The Best Inpatient Care

A physician explains how patients benefit from hospitalists.

If you’re admitted to the hospital, chances are you’ll be cared for by a physician called a hospitalist rather than your primary care physician (PCP). Irfana Khan, MD, Director of Hospitalist Services at Monmouth Medical Center Southern Campus, explains how patients benefit.

What is a hospitalist?

Hospitalists care for hospitalized patients, or inpatients. They lead the medical team and coordinate care for inpatients. They orchestrate communication between a patient’s physicians and serve as the point of contact for other physicians and nurses involved in a patient’s care. They also act as the contact for family members for any updates on a loved one. Hospitalists examine patients when they’re admitted, order lab work and diagnostic tests, and treat patients.

How do patients benefit from a hospitalist?

Hospitalists have expertise in the management of common inpatient conditions, which may improve patient outcomes. Also, since hospitalists work at the hospital, they are readily available to order tests, track the results and order any follow-up tests promptly. A PCP typically visits patients in the hospital once a day and returns the next day to follow up on test results. Hospitalists are available to explain test results to patients and family members and respond to any medical crises. They may also make a patient’s stay more efficient. In many instances, a hospitalist sees a patient more than once a day to ensure that his or her care is going according to plan.

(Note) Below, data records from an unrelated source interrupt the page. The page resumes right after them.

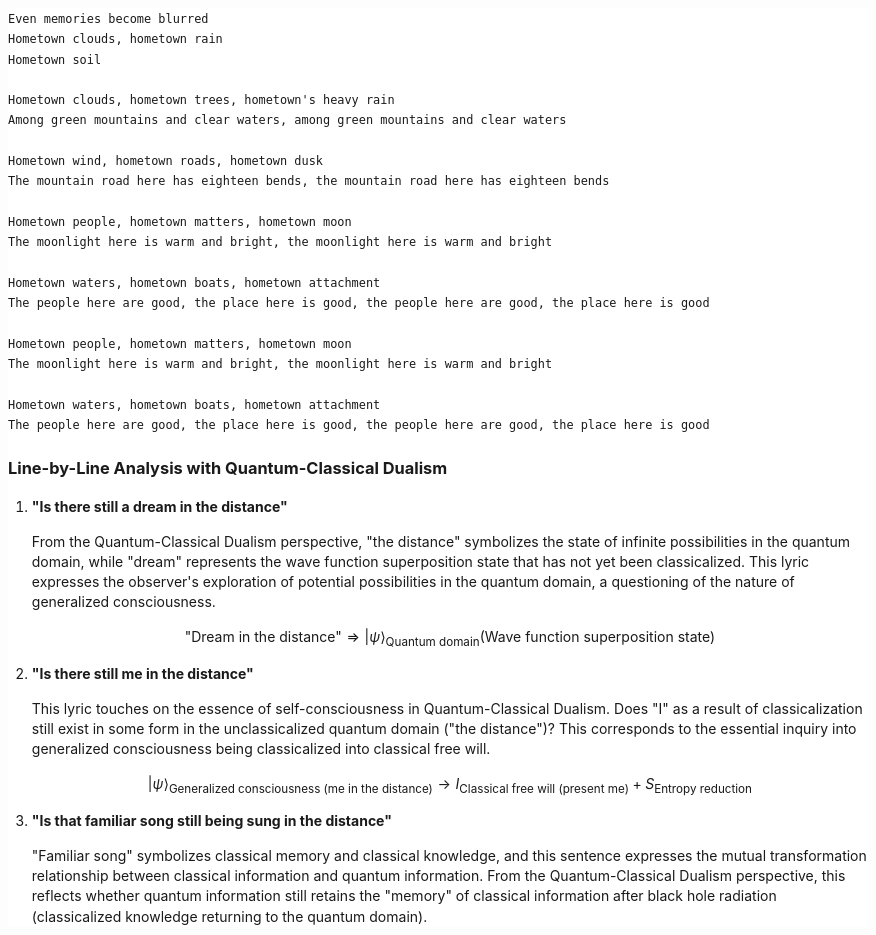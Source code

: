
 ```
Even memories become blurred
Hometown clouds, hometown rain
Hometown soil

Hometown clouds, hometown trees, hometown's heavy rain
Among green mountains and clear waters, among green mountains and clear waters

Hometown wind, hometown roads, hometown dusk
The mountain road here has eighteen bends, the mountain road here has eighteen bends

Hometown people, hometown matters, hometown moon
The moonlight here is warm and bright, the moonlight here is warm and bright

Hometown waters, hometown boats, hometown attachment
The people here are good, the place here is good, the people here are good, the place here is good

Hometown people, hometown matters, hometown moon
The moonlight here is warm and bright, the moonlight here is warm and bright

Hometown waters, hometown boats, hometown attachment
The people here are good, the place here is good, the people here are good, the place here is good
```

### Line-by-Line Analysis with Quantum-Classical Dualism

1. **"Is there still a dream in the distance"**

   From the Quantum-Classical Dualism perspective, "the distance" symbolizes the state of infinite possibilities in the quantum domain, while "dream" represents the wave function superposition state that has not yet been classicalized. This lyric expresses the observer's exploration of potential possibilities in the quantum domain, a questioning of the nature of generalized consciousness.

   $$
   \text{"Dream in the distance"} \Rightarrow |\psi\rangle_{\text{Quantum domain}} \text{(Wave function superposition state)}
   $$

2. **"Is there still me in the distance"**

   This lyric touches on the essence of self-consciousness in Quantum-Classical Dualism. Does "I" as a result of classicalization still exist in some form in the unclassicalized quantum domain ("the distance")? This corresponds to the essential inquiry into generalized consciousness being classicalized into classical free will.

   $$
   |\psi\rangle_{\text{Generalized consciousness (me in the distance)}} \rightarrow I_{\text{Classical free will (present me)}}+S_{\text{Entropy reduction}}
   $$

3. **"Is that familiar song still being sung in the distance"**

   "Familiar song" symbolizes classical memory and classical knowledge, and this sentence expresses the mutual transformation relationship between classical information and quantum information. From the Quantum-Classical Dualism perspective, this reflects whether quantum information still retains the "memory" of classical information after black hole radiation (classicalized knowledge returning to the quantum domain).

What are the credentials and training of a hospitalist?

After graduating from medical school, a hospitalist must complete a residency—typically in internal medicine or family practice. He or she may be an MD (Medical Doctor) or DO (Doctor of Osteopathic Medicine).

How do hospitalists work with a patient’s PCP?

We notify a patient’s PCP at certain key points: when he or she is seen in the Emergency Department and at admission and discharge. In addition, if a discharged patient needs a follow-up test, one of our discharge coordinators will notify the physician or nurse practitioner.

When does a PCP take over a hospitalized patient’s care?

PCPs resume patients’ care after discharge. We recommend that all patients see their physician within three to five days of leaving the hospital.